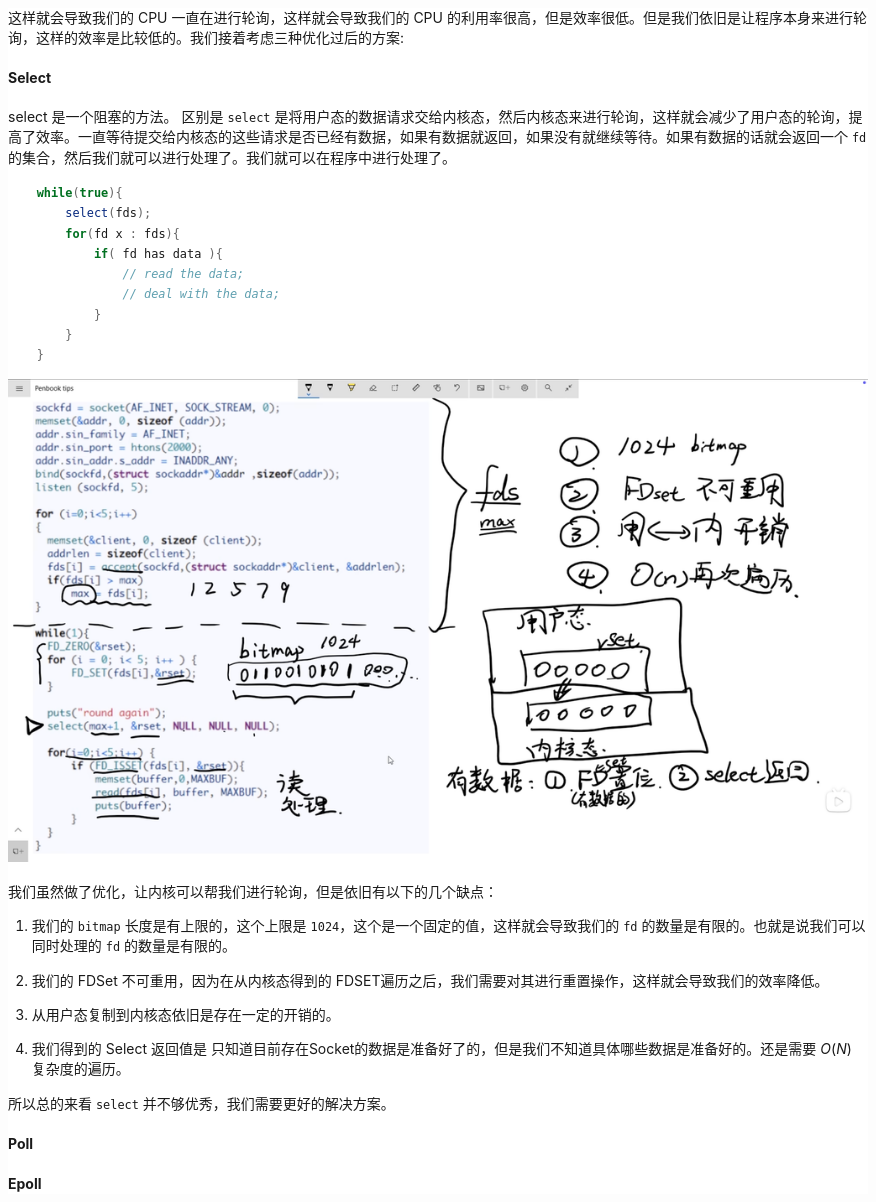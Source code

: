 这样就会导致我们的 CPU 一直在进行轮询，这样就会导致我们的 CPU 的利用率很高，但是效率很低。但是我们依旧是让程序本身来进行轮询，这样的效率是比较低的。我们接着考虑三种优化过后的方案:


#### Select

select 是一个阻塞的方法。
区别是 `select` 是将用户态的数据请求交给内核态，然后内核态来进行轮询，这样就会减少了用户态的轮询，提高了效率。一直等待提交给内核态的这些请求是否已经有数据，如果有数据就返回，如果没有就继续等待。如果有数据的话就会返回一个 `fd` 的集合，然后我们就可以进行处理了。我们就可以在程序中进行处理了。

```java
    while(true){
        select(fds);
        for(fd x : fds){
            if( fd has data ){
                // read the data;
                // deal with the data;
            }
        }
    }
```

![P1](../assets/IO-p1.jpg)

我们虽然做了优化，让内核可以帮我们进行轮询，但是依旧有以下的几个缺点：

1. 我们的 `bitmap` 长度是有上限的，这个上限是 `1024`，这个是一个固定的值，这样就会导致我们的 `fd` 的数量是有限的。也就是说我们可以同时处理的 `fd` 的数量是有限的。

2. 我们的 FDSet 不可重用，因为在从内核态得到的 FDSET遍历之后，我们需要对其进行重置操作，这样就会导致我们的效率降低。

3. 从用户态复制到内核态依旧是存在一定的开销的。

4. 我们得到的 Select 返回值是 只知道目前存在Socket的数据是准备好了的，但是我们不知道具体哪些数据是准备好的。还是需要 $O(N)$ 复杂度的遍历。

所以总的来看 `select` 并不够优秀，我们需要更好的解决方案。
#### Poll


#### Epoll

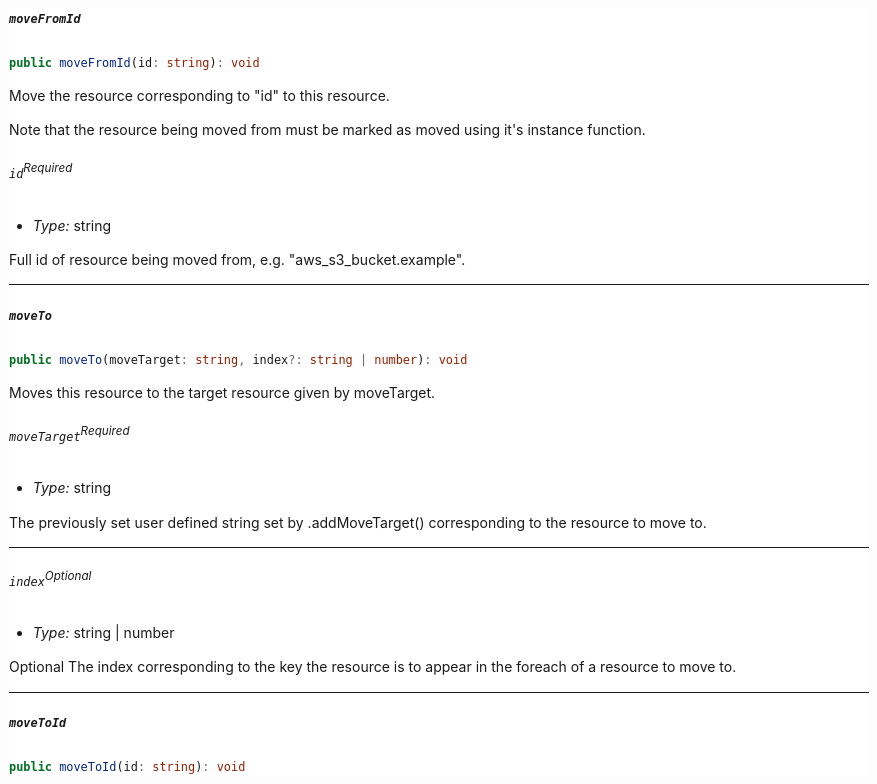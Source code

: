 
##### `moveFromId` <a name="moveFromId" id="@cdktf/provider-snowflake.fileFormatGrant.FileFormatGrant.moveFromId"></a>

```typescript
public moveFromId(id: string): void
```

Move the resource corresponding to "id" to this resource.

Note that the resource being moved from must be marked as moved using it's instance function.

###### `id`<sup>Required</sup> <a name="id" id="@cdktf/provider-snowflake.fileFormatGrant.FileFormatGrant.moveFromId.parameter.id"></a>

- *Type:* string

Full id of resource being moved from, e.g. "aws_s3_bucket.example".

---

##### `moveTo` <a name="moveTo" id="@cdktf/provider-snowflake.fileFormatGrant.FileFormatGrant.moveTo"></a>

```typescript
public moveTo(moveTarget: string, index?: string | number): void
```

Moves this resource to the target resource given by moveTarget.

###### `moveTarget`<sup>Required</sup> <a name="moveTarget" id="@cdktf/provider-snowflake.fileFormatGrant.FileFormatGrant.moveTo.parameter.moveTarget"></a>

- *Type:* string

The previously set user defined string set by .addMoveTarget() corresponding to the resource to move to.

---

###### `index`<sup>Optional</sup> <a name="index" id="@cdktf/provider-snowflake.fileFormatGrant.FileFormatGrant.moveTo.parameter.index"></a>

- *Type:* string | number

Optional The index corresponding to the key the resource is to appear in the foreach of a resource to move to.

---

##### `moveToId` <a name="moveToId" id="@cdktf/provider-snowflake.fileFormatGrant.FileFormatGrant.moveToId"></a>

```typescript
public moveToId(id: string): void
```
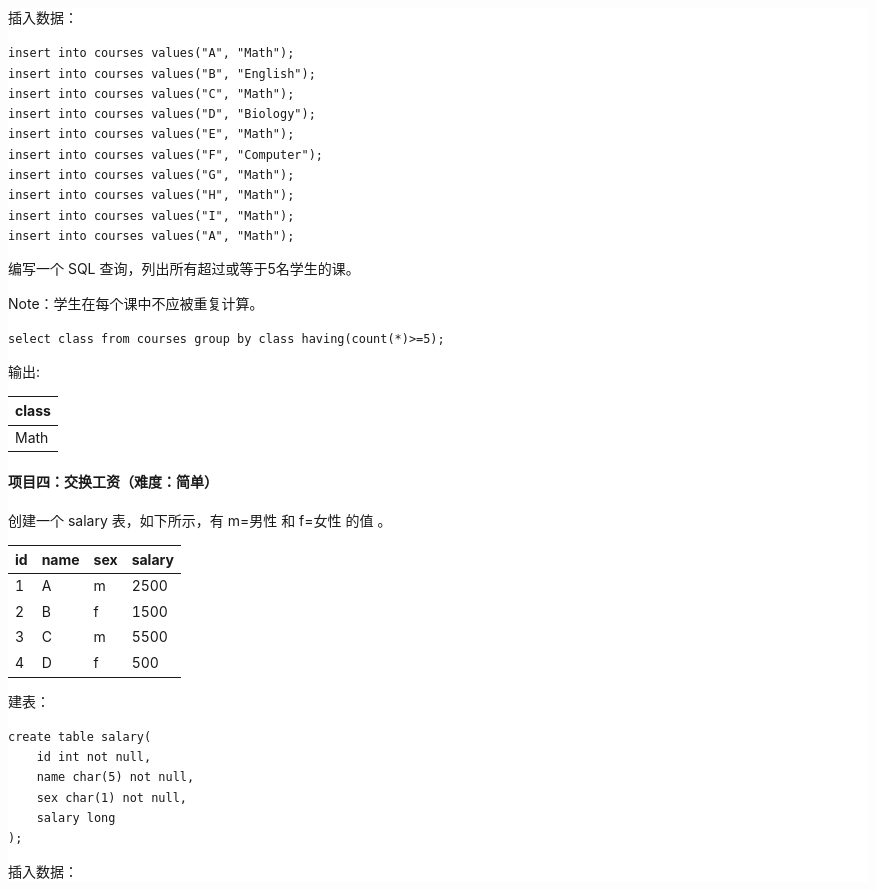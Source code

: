 插入数据：

```mysql
insert into courses values("A", "Math");
insert into courses values("B", "English");
insert into courses values("C", "Math");
insert into courses values("D", "Biology");
insert into courses values("E", "Math");
insert into courses values("F", "Computer");
insert into courses values("G", "Math");
insert into courses values("H", "Math");
insert into courses values("I", "Math");
insert into courses values("A", "Math");
```

编写一个 SQL 查询，列出所有超过或等于5名学生的课。

Note：学生在每个课中不应被重复计算。

```mysql
select class from courses group by class having(count(*)>=5);
```
输出:

| class   |
|---------|
| Math    |



#### 项目四：交换工资（难度：简单）

创建一个 salary 表，如下所示，有 m=男性 和 f=女性 的值 。

|id	|name	|sex	|salary|
|-----|-----------|-----------|----------|
|1 	|A   	|m   |	2500  |
|2 |	B   |	f   |	1500   |
|3 	|C   |	m   |	5500   |
|4 |	D   |	f   	|500   |


建表：

```mysql
create table salary(
	id int not null,
	name char(5) not null,
	sex char(1) not null,
	salary long
);
```

插入数据：
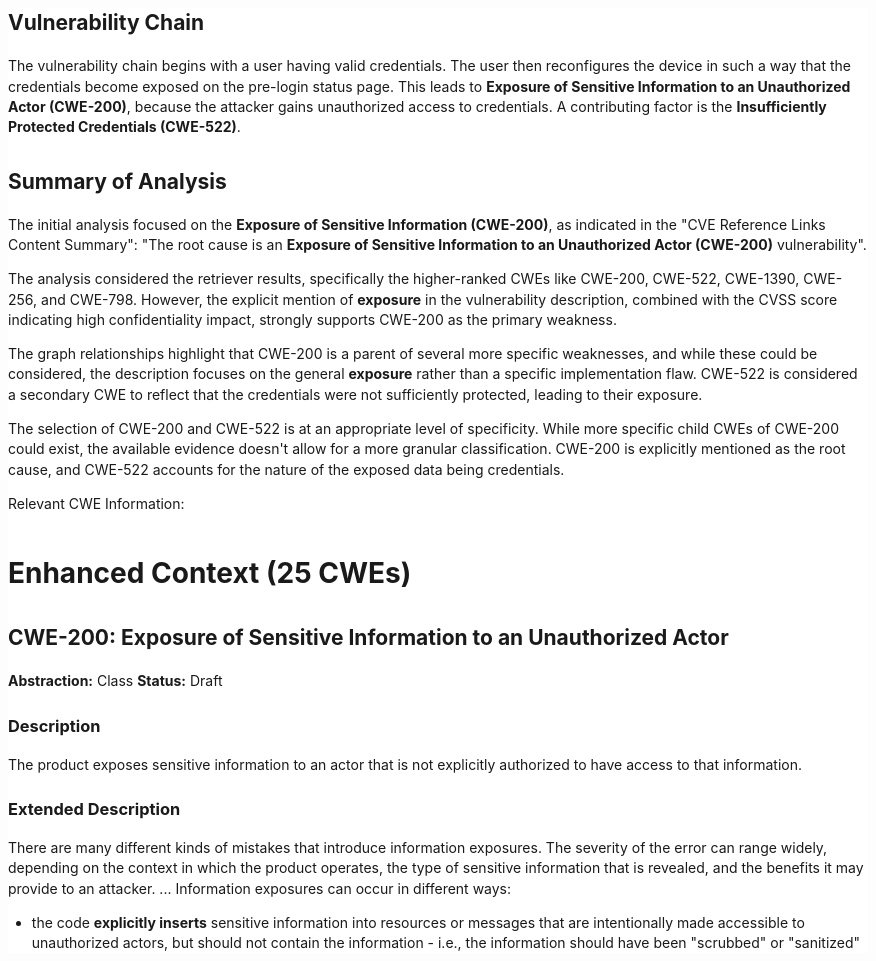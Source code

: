 ## Vulnerability Chain
The vulnerability chain begins with a user having valid credentials. The user then reconfigures the device in such a way that the credentials become exposed on the pre-login status page. This leads to **Exposure of Sensitive Information to an Unauthorized Actor (CWE-200)**, because the attacker gains unauthorized access to credentials. A contributing factor is the **Insufficiently Protected Credentials (CWE-522)**.

## Summary of Analysis
The initial analysis focused on the **Exposure of Sensitive Information (CWE-200)**, as indicated in the "CVE Reference Links Content Summary": "The root cause is an **Exposure of Sensitive Information to an Unauthorized Actor (CWE-200)** vulnerability".

The analysis considered the retriever results, specifically the higher-ranked CWEs like CWE-200, CWE-522, CWE-1390, CWE-256, and CWE-798. However, the explicit mention of **exposure** in the vulnerability description, combined with the CVSS score indicating high confidentiality impact, strongly supports CWE-200 as the primary weakness.

The graph relationships highlight that CWE-200 is a parent of several more specific weaknesses, and while these could be considered, the description focuses on the general **exposure** rather than a specific implementation flaw. CWE-522 is considered a secondary CWE to reflect that the credentials were not sufficiently protected, leading to their exposure.

The selection of CWE-200 and CWE-522 is at an appropriate level of specificity. While more specific child CWEs of CWE-200 could exist, the available evidence doesn't allow for a more granular classification. CWE-200 is explicitly mentioned as the root cause, and CWE-522 accounts for the nature of the exposed data being credentials.

Relevant CWE Information:

# Enhanced Context (25 CWEs)

## CWE-200: Exposure of Sensitive Information to an Unauthorized Actor
**Abstraction:** Class
**Status:** Draft

### Description
The product exposes sensitive information to an actor that is not explicitly authorized to have access to that information.

### Extended Description
There are many different kinds of mistakes that introduce information exposures. The severity of the error can range widely, depending on the context in which the product operates, the type of sensitive information that is revealed, and the benefits it may provide to an attacker.
...
Information exposures can occur in different ways:

  - the code  **explicitly inserts**  sensitive information into resources or messages that are intentionally made accessible to unauthorized actors, but should not contain the information - i.e., the information should have been "scrubbed" or "sanitized"
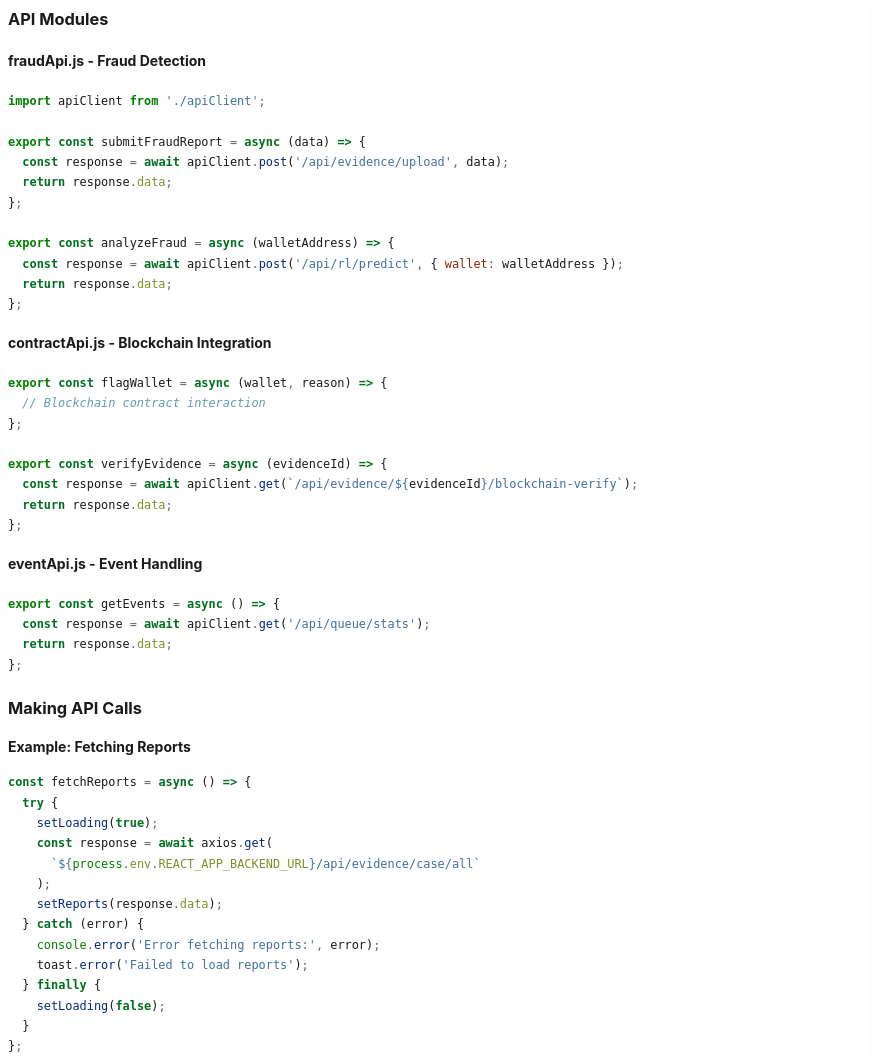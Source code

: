### API Modules

#### **fraudApi.js** - Fraud Detection
```javascript
import apiClient from './apiClient';

export const submitFraudReport = async (data) => {
  const response = await apiClient.post('/api/evidence/upload', data);
  return response.data;
};

export const analyzeFraud = async (walletAddress) => {
  const response = await apiClient.post('/api/rl/predict', { wallet: walletAddress });
  return response.data;
};
```

#### **contractApi.js** - Blockchain Integration
```javascript
export const flagWallet = async (wallet, reason) => {
  // Blockchain contract interaction
};

export const verifyEvidence = async (evidenceId) => {
  const response = await apiClient.get(`/api/evidence/${evidenceId}/blockchain-verify`);
  return response.data;
};
```

#### **eventApi.js** - Event Handling
```javascript
export const getEvents = async () => {
  const response = await apiClient.get('/api/queue/stats');
  return response.data;
};
```

### Making API Calls

**Example: Fetching Reports**
```javascript
const fetchReports = async () => {
  try {
    setLoading(true);
    const response = await axios.get(
      `${process.env.REACT_APP_BACKEND_URL}/api/evidence/case/all`
    );
    setReports(response.data);
  } catch (error) {
    console.error('Error fetching reports:', error);
    toast.error('Failed to load reports');
  } finally {
    setLoading(false);
  }
};
```
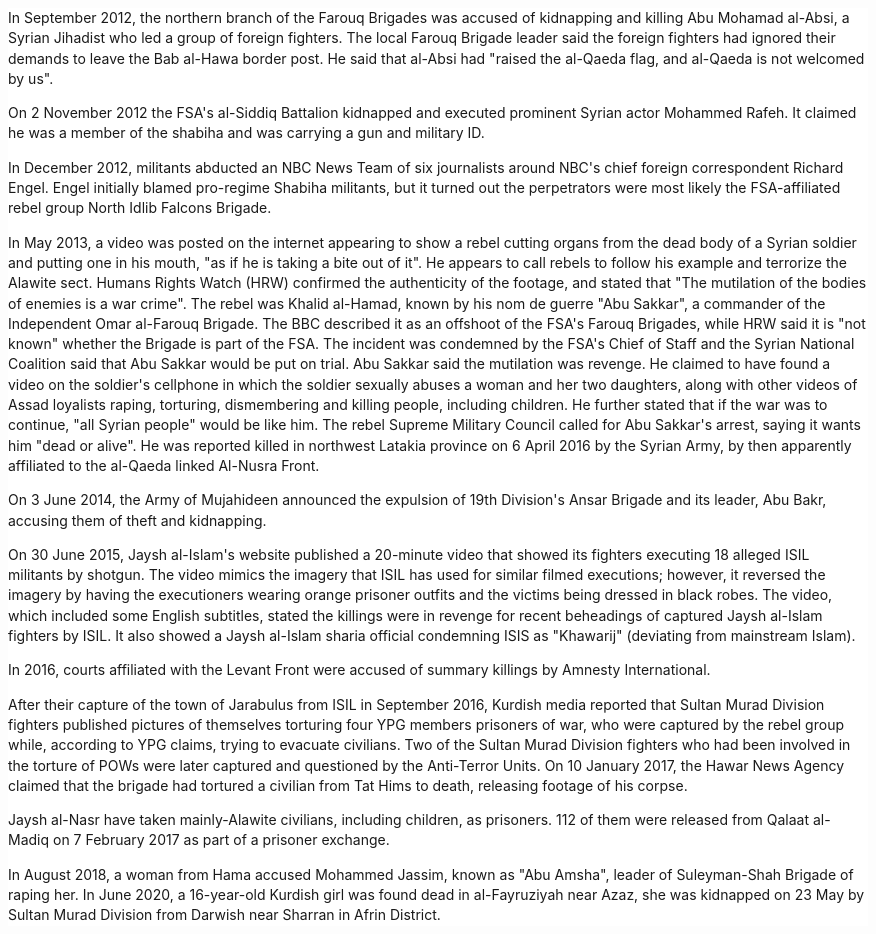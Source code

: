 In September 2012, the northern branch of the Farouq Brigades was accused of kidnapping and killing Abu Mohamad al-Absi, a Syrian Jihadist who led a group of foreign fighters. The local Farouq Brigade leader said the foreign fighters had ignored their demands to leave the Bab al-Hawa border post. He said that al-Absi had "raised the al-Qaeda flag, and al-Qaeda is not welcomed by us".

On 2 November 2012 the FSA's al-Siddiq Battalion kidnapped and executed prominent Syrian actor Mohammed Rafeh. It claimed he was a member of the shabiha and was carrying a gun and military ID.

In December 2012, militants abducted an NBC News Team of six journalists around NBC's chief foreign correspondent Richard Engel. Engel initially blamed pro-regime Shabiha militants, but it turned out the perpetrators were most likely the FSA-affiliated rebel group North Idlib Falcons Brigade.

In May 2013, a video was posted on the internet appearing to show a rebel cutting organs from the dead body of a Syrian soldier and putting one in his mouth, "as if he is taking a bite out of it". He appears to call rebels to follow his example and terrorize the Alawite sect. Humans Rights Watch (HRW) confirmed the authenticity of the footage, and stated that "The mutilation of the bodies of enemies is a war crime". The rebel was Khalid al-Hamad, known by his nom de guerre "Abu Sakkar", a commander of the Independent Omar al-Farouq Brigade. The BBC described it as an offshoot of the FSA's Farouq Brigades, while HRW said it is "not known" whether the Brigade is part of the FSA. The incident was condemned by the FSA's Chief of Staff and the Syrian National Coalition said that Abu Sakkar would be put on trial. Abu Sakkar said the mutilation was revenge. He claimed to have found a video on the soldier's cellphone in which the soldier sexually abuses a woman and her two daughters, along with other videos of Assad loyalists raping, torturing, dismembering and killing people, including children. He further stated that if the war was to continue, "all Syrian people" would be like him. The rebel Supreme Military Council called for Abu Sakkar's arrest, saying it wants him "dead or alive". He was reported killed in northwest Latakia province on 6 April 2016 by the Syrian Army, by then apparently affiliated to the al-Qaeda linked Al-Nusra Front.

On 3 June 2014, the Army of Mujahideen announced the expulsion of 19th Division's Ansar Brigade and its leader, Abu Bakr, accusing them of theft and kidnapping.

On 30 June 2015, Jaysh al-Islam's website published a 20-minute video that showed its fighters executing 18 alleged ISIL militants by shotgun. The video mimics the imagery that ISIL has used for similar filmed executions; however, it reversed the imagery by having the executioners wearing orange prisoner outfits and the victims being dressed in black robes. The video, which included some English subtitles, stated the killings were in revenge for recent beheadings of captured Jaysh al-Islam fighters by ISIL. It also showed a Jaysh al-Islam sharia official condemning ISIS as "Khawarij" (deviating from mainstream Islam).

In 2016, courts affiliated with the Levant Front were accused of summary killings by Amnesty International.

After their capture of the town of Jarabulus from ISIL in September 2016, Kurdish media reported that Sultan Murad Division fighters published pictures of themselves torturing four YPG members prisoners of war, who were captured by the rebel group while, according to YPG claims, trying to evacuate civilians. Two of the Sultan Murad Division fighters who had been involved in the torture of POWs were later captured and questioned by the Anti-Terror Units. On 10 January 2017, the Hawar News Agency claimed that the brigade had tortured a civilian from Tat Hims to death, releasing footage of his corpse.

Jaysh al-Nasr have taken mainly-Alawite civilians, including children, as prisoners. 112 of them were released from Qalaat al-Madiq on 7 February 2017 as part of a prisoner exchange.

In August 2018, a woman from Hama accused Mohammed Jassim, known as "Abu Amsha", leader of Suleyman-Shah Brigade of raping her. In June 2020, a 16-year-old Kurdish girl was found dead in al-Fayruziyah near Azaz, she was kidnapped on 23 May by Sultan Murad Division from Darwish near Sharran in Afrin District.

***

> Task statement
Line count for "moved": report how many lines in the data above include it, with no other words.

> Response box
2